Dr. Christos Kozyrakis, Assistant Professor, Stanford University

Christos Kozyrakis is an Assistant Professor of Electrical Engineering and Computer Science at Stanford University. He holds a B.S. degree from the University of Crete in Greece and a Ph.D. from the University of California at Berkeley. Christos' works on architectures, runtime environments, and programming models for parallel computer systems. His current work focuses on transactional memory, architectural support for security, and power management techniques. For further information: https://csl.stanford.edu/~christos

Topic: Practical Parallel Programming with Transactional Memory Abstract: As multi-core chips become ubiquitous, it is critical to make parallel programming practical for the average software developer. Transactional Memory (TM) is emerging as a promising technology to address this challenge. The key idea behind TM is to provide programmers with a high level abstraction for parallelism (transactions) and transfer the responsibility of low-level concurrency control to the system. Hence, the programmer simply identifies tasks in her program that are likely to be independent and should execute as atomic transactions. The system is responsible for detailed scheduling and contention management.

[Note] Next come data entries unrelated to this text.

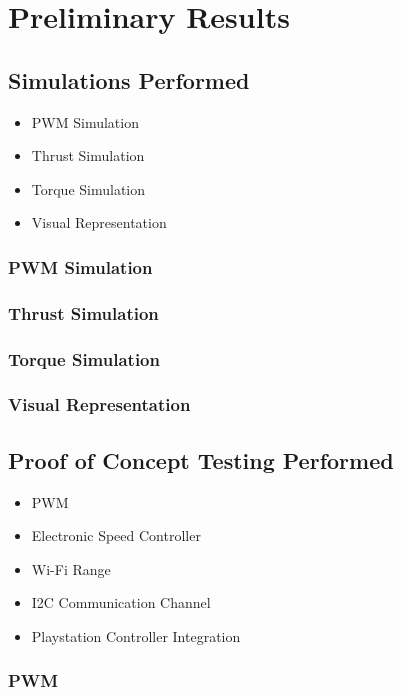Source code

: \section{Preliminary Results}
\subsection{Simulations Performed}
\begin{itemize}
  \item{PWM Simulation}
  \item{Thrust Simulation}
  \item{Torque Simulation}
  \item{Visual Representation}
 \end{itemize}
  
\subsubsection{PWM Simulation}

\subsubsection{Thrust Simulation}

\subsubsection{Torque Simulation}

\subsubsection{Visual Representation}

  
\subsection{Proof of Concept Testing Performed}
\begin{itemize}
  \item{PWM}
  \item{Electronic Speed Controller}
  \item{Wi-Fi Range}
  \item{I2C Communication Channel}
  \item{Playstation Controller Integration}
 \end{itemize}
  
  \subsubsection{PWM}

This talk will review transactional memory technology. Apart from parallel programming with transactions, we will discuss how TM facilitates a range of tuning and debugging tools that further simplify parallel application development. We will describe the TM implementation space and the role that hardware and software can play in such a system. Finally, we will discuss future directions in parallel computing research that follow in the spirit of TM: provide the user with easy-to-use, high-level abstractions and offload the detailed management of parallelism to the system infrastructure.

Dr. Pradeep K. Dubey, Senior Principal Engineer, Intel Corporation

Pradeep Dubey is a senior principal engineer and manager of Innovative Platform Architecture (IPA) in the Microprocessor Technology Lab, part of the Corporate Technology Group. His research focus is computer architectures to efficiently handle new application paradigms for the future computing environment. Dubey previously worked at IBM's T.J. Watson Research Center, and Broadcom Corporation. He was one of the principal architects of the AltiVec* multimedia extension to Power PC* architecture. He also worked on the design, architecture, and performance issues of various microprocessors, including Intel? i386TM, i486TM, and Pentium? processors. He holds 26 patents and has published extensively. Dr. Dubey received a BS in electronics and communication engineering from Birla Institute of Technology, India, an MSEE from the University of Massachusetts at Amherst, and a PhD in electrical engineering from Purdue University. He is a Fellow of IEEE.